══ STORED DATA

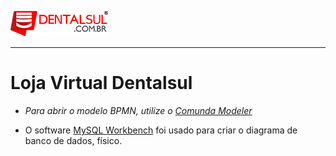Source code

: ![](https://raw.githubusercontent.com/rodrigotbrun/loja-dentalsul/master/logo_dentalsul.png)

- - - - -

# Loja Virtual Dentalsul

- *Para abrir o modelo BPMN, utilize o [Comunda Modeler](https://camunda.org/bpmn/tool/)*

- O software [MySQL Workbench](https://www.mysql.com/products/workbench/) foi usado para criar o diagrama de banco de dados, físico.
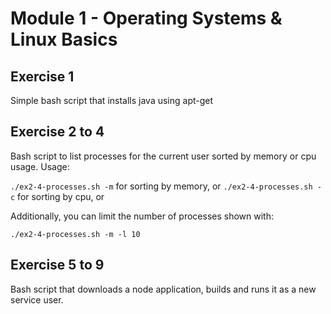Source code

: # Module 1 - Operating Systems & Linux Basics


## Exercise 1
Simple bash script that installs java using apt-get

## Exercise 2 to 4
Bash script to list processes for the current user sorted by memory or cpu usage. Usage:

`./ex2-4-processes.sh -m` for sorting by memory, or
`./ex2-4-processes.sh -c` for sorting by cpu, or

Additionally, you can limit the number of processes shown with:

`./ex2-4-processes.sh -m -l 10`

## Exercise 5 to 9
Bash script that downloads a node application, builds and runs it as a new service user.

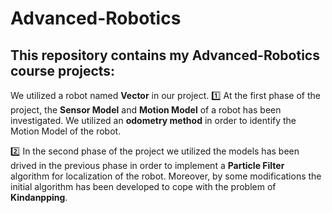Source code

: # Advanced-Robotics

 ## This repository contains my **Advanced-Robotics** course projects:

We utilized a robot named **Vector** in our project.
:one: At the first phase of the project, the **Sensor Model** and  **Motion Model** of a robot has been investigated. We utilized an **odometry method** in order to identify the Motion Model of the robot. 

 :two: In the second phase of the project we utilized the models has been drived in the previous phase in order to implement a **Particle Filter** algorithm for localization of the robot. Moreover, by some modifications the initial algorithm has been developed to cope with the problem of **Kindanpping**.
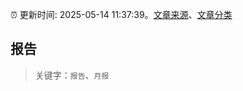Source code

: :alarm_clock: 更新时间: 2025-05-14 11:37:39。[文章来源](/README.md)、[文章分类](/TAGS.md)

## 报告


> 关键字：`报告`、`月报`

════

• _TASK DETAILS_
What is needed is an exact copy of the records above, with no pictures in it.

• _EXERCISE ANSWER_
Source code

: ![](https://raw.githubusercontent.com/rodrigotbrun/loja-dentalsul/master/logo_dentalsul.png)

- - - - -

# Loja Virtual Dentalsul

- *Para abrir o modelo BPMN, utilize o [Comunda Modeler](https://camunda.org/bpmn/tool/)*

- O software [MySQL Workbench](https://www.mysql.com/products/workbench/) foi usado para criar o diagrama de banco de dados, físico.
Source code

: # Module 1 - Operating Systems & Linux Basics


## Exercise 1
Simple bash script that installs java using apt-get

## Exercise 2 to 4
Bash script to list processes for the current user sorted by memory or cpu usage. Usage:

`./ex2-4-processes.sh -m` for sorting by memory, or
`./ex2-4-processes.sh -c` for sorting by cpu, or

Additionally, you can limit the number of processes shown with:

`./ex2-4-processes.sh -m -l 10`

## Exercise 5 to 9
Bash script that downloads a node application, builds and runs it as a new service user.

Source code

: # Advanced-Robotics

 ## This repository contains my **Advanced-Robotics** course projects:

We utilized a robot named **Vector** in our project.
:one: At the first phase of the project, the **Sensor Model** and  **Motion Model** of a robot has been investigated. We utilized an **odometry method** in order to identify the Motion Model of the robot. 

 :two: In the second phase of the project we utilized the models has been drived in the previous phase in order to implement a **Particle Filter** algorithm for localization of the robot. Moreover, by some modifications the initial algorithm has been developed to cope with the problem of **Kindanpping**.
Source code

: :alarm_clock: 更新时间: 2025-05-14 11:37:39。[文章来源](/README.md)、[文章分类](/TAGS.md)

## 报告


> 关键字：`报告`、`月报`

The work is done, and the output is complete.